Ich werde berichten.


----------



## lotta (23. Juni 2014)

Hei chillired , das ist ja niedlich , 
meine Goldibabys sahen auch so aus, 
vielleicht sehen alle Fischbabys mehr oder weniger erstmal so aus?
Gratuliere zum Nachwuchs


----------



## chillired (24. Juni 2014)

die letzten Pflanzen hab ich aus dem Gartenmarkt, daher kann der Laich doch nicht kommen. Und die Seerosen von der Nachbarin sind schon seit 7 Wochen drin. ANsonsten Baden halt die Vögel im teich, vielleicht habe die was eingeschleppt.


----------



## Tottoabs (26. Juni 2014)

chillired schrieb:


> Und die Seerosen von der Nachbarin sind schon seit 7 Wochen drin.


 Das könnte passen, sind ja nicht mehr ganz klein


----------



## Moonlight (27. Juni 2014)

Knoblauchkröte schrieb:


> mit 6cm sind die erst um 1 Jahr alt und noch nicht geschlechtsreif (das werden die mit 2-3 Jahren und um 15cm)

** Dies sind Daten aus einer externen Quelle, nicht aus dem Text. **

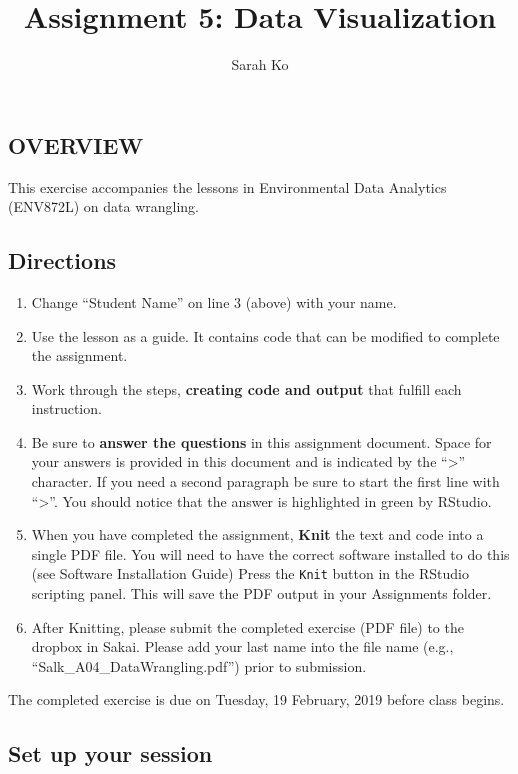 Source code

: \documentclass[]{article}
\title{Assignment 5: Data Visualization}
\author{Sarah Ko}
\date{}
\providecommand{\tightlist}{%
  \setlength{\itemsep}{0pt}\setlength{\parskip}{0pt}}
\begin{document}
\maketitle

\subsection{OVERVIEW}\label{overview}

This exercise accompanies the lessons in Environmental Data Analytics
(ENV872L) on data wrangling.

\subsection{Directions}\label{directions}

\begin{enumerate}
\def\labelenumi{\arabic{enumi}.}
\tightlist
\item
  Change ``Student Name'' on line 3 (above) with your name.
\item
  Use the lesson as a guide. It contains code that can be modified to
  complete the assignment.
\item
  Work through the steps, \textbf{creating code and output} that fulfill
  each instruction.
\item
  Be sure to \textbf{answer the questions} in this assignment document.
  Space for your answers is provided in this document and is indicated
  by the ``\textgreater{}'' character. If you need a second paragraph be
  sure to start the first line with ``\textgreater{}''. You should
  notice that the answer is highlighted in green by RStudio.
\item
  When you have completed the assignment, \textbf{Knit} the text and
  code into a single PDF file. You will need to have the correct
  software installed to do this (see Software Installation Guide) Press
  the \texttt{Knit} button in the RStudio scripting panel. This will
  save the PDF output in your Assignments folder.
\item
  After Knitting, please submit the completed exercise (PDF file) to the
  dropbox in Sakai. Please add your last name into the file name (e.g.,
  ``Salk\_A04\_DataWrangling.pdf'') prior to submission.
\end{enumerate}

The completed exercise is due on Tuesday, 19 February, 2019 before class
begins.

\subsection{Set up your session}\label{set-up-your-session}
\end{document}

  Hey Frank, an der Größe kann man nicht das Alter fest machen. Bestes Beispiel, ich habe einen Babykoi von letztem Jahr im Aquarium. Der ist keine 5cm groß (der Größte ist um die 25cm) und doch wird er in diesem Sommer ein Tosai... Und wenn der so klein bleibt ist der trotzdem in 2-3 Jahren geschlechtsreif. Vielleicht sind die Goldis einfach nur "klein" und trotzdem schon geschlechtsreif. Wer kennt denn schon die genaue Herkunft und ihr Alter...


----------



## troll20 (27. Juni 2014)

Goldis um so kleiner um so wilder. Da kann das weib drei mal so groß sein das wird gejagt bis zu Herzkasper. 
Der kleinste Goldi junge dieses Jahr, welcher mitspielen durfte hatte ca. 3,5 cm. Die kleinste Dame 4 cm.
Größe ist halt nicht alles 

LG Rene
Achso und sie sind schon wiexer am fischeln.
Diesjähriger Nachwuchs von Laich bis ca 2,5 cm.


----------



## chillired (27. Juni 2014)

ein paar der Babys sind interessanterweise schon ca. 1 cm, einige sind kaum zu erkennen. Als wenn die verschieden geschlüpft wären. oder ist das normal? Und im Moment wird auch wieder gejagt.


----------



## Knoblauchkröte (27. Juni 2014)

Hi Mandy,

wenn man von einem ganz normalen Wachstum im ausreichend großen Teich oder dem eingebürgerten __ Giebel in Naturgewässern ausgeht kommt man mit 6-7cm Größe für einen einjährigen __ Goldfisch gut hin (gekaufte aus dem Teichfischhandel stammen ja normalerweise auch aus größeren Fischzuchtanlagen wo Fische im allgemeinen weder Platz- noch Nahrungmangel kennen und deswegen ein recht "normales" Wachstum aufweisen). Einige Vorwüchser und Kümmerlinge sind aber trotzdem immer mal dabei, aber die Größe einer Fischart im 1., 2., 3., ... Jahr wird deswegen ja auch immer an der Durchschnittsgröße der gesamten Tiere diesem Alters festgemacht.
Ich habe z.Z 20 junge Vieja synspila im Aquarium, geschlüpft Anfang Juni 2013. 4 Vorwüchser davon sind schon 14cm (sind garantiert Männchen) das Gro hat 10-11cm, und 1 immer noch 5 cm langer Kümmerling ist auch da dabei - der wird auch nie die arttypische Größe von 25-30cm erreichen

MfG Frank


----------



## Knoblauchkröte (27. Juni 2014)

Hi Chilli,

hat die Nachbarin auch Fische im Teich?

__ Moderlieschen oder Fettkopfkärpflinge (Goldelritzen) z.B könnte man sich mit übernommenen Seerosen sehr leicht einschleppen da sie ja gerne ihre Gelege an deren Blattstiele bzw. die Blattunterseiten heften

MfG Frank


----------



## chillired (27. Juni 2014)

Ja, die Nachbarin hat Goldfische im Teich. Aber die Seerose ist scho so lange im Teich, vorher hatte ich die "zwischengelagert" im Miniteich ( Weinfass ), bevor sie eingepflanzt und eingesetzt wurde. Wie lange bleiben denn die Gelege an den Blättern bevor die Fischlein schlüpfen? Ich bin ja so gespannt, was dabei raus kommt.


----------



## Moonlight (27. Juni 2014)

chillired schrieb:


> ein paar der Babys sind interessanterweise schon ca. 1 cm, einige sind kaum zu erkennen. Als wenn die verschieden geschlüpft wären. oder ist das normal? Und im Moment wird auch wieder gejagt.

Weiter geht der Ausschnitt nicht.